▶ **REQUIRED ACTION**
Once the line with "auto-compute (extension length)" is found, repeat exactly that line and every one after it until the data below ends, including the last line.

** RECORDS SHOWN follows **

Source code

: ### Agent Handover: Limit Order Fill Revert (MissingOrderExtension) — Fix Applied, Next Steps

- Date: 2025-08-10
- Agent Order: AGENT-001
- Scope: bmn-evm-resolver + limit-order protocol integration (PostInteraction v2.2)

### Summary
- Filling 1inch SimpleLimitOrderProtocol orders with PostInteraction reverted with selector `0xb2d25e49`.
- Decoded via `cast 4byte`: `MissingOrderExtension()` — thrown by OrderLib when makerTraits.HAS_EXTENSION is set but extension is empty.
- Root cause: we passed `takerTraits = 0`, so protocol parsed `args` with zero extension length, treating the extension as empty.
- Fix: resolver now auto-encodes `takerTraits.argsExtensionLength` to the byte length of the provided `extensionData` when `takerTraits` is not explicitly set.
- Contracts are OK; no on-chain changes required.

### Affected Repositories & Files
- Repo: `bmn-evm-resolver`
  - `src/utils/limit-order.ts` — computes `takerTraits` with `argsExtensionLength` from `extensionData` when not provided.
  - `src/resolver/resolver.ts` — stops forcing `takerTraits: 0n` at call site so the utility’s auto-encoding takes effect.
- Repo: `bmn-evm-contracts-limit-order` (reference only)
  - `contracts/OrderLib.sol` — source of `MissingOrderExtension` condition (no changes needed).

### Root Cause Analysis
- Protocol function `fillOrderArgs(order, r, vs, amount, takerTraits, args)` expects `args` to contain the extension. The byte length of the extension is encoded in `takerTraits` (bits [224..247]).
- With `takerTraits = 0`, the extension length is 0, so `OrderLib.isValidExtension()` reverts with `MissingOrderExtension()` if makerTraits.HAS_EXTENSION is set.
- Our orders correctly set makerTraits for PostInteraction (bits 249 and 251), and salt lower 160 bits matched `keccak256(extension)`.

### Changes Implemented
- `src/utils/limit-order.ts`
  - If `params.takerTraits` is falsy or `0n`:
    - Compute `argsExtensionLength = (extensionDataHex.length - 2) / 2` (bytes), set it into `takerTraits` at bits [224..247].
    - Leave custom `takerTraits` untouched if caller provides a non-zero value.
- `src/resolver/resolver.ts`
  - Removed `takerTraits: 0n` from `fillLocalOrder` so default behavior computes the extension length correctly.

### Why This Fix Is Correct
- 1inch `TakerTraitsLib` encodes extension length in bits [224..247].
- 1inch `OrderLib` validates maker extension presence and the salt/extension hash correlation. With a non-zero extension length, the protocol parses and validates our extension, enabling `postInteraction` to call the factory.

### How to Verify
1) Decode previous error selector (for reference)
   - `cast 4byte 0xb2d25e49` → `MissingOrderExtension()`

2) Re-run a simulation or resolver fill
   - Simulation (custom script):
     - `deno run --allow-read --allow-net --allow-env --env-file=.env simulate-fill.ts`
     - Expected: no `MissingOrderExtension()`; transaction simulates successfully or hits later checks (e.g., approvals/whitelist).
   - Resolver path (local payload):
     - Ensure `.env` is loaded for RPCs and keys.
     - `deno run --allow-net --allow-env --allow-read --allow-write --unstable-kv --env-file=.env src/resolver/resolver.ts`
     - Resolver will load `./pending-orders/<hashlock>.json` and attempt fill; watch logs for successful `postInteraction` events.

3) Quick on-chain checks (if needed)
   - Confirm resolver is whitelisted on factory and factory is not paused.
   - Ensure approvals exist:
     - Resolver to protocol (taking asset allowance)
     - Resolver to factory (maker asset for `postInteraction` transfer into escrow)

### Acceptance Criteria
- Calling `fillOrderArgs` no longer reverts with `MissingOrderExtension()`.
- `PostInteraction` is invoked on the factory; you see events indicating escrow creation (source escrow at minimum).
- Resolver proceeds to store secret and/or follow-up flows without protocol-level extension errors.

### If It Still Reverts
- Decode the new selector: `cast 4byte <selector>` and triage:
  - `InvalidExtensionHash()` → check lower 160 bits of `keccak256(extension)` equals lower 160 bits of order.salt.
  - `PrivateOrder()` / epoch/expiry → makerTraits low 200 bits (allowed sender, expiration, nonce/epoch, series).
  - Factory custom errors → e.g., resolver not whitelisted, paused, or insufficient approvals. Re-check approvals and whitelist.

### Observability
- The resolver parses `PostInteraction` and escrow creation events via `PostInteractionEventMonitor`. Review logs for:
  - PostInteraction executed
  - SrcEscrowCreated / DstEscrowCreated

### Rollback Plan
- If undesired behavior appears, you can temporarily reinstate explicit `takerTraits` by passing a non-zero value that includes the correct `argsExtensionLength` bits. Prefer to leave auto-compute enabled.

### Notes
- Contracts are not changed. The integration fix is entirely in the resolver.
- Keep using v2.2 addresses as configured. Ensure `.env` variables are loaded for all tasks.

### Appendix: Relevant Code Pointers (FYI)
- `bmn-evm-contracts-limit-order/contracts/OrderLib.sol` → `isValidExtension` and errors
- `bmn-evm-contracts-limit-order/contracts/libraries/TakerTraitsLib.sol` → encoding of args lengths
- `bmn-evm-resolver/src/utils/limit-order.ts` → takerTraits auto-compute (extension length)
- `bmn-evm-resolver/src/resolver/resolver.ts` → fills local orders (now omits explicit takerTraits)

** End of RECORDS SHOWN **

▶ **WRITTEN RESPONSE**
- `bmn-evm-resolver/src/utils/limit-order.ts` → takerTraits auto-compute (extension length)
- `bmn-evm-resolver/src/resolver/resolver.ts` → fills local orders (now omits explicit takerTraits)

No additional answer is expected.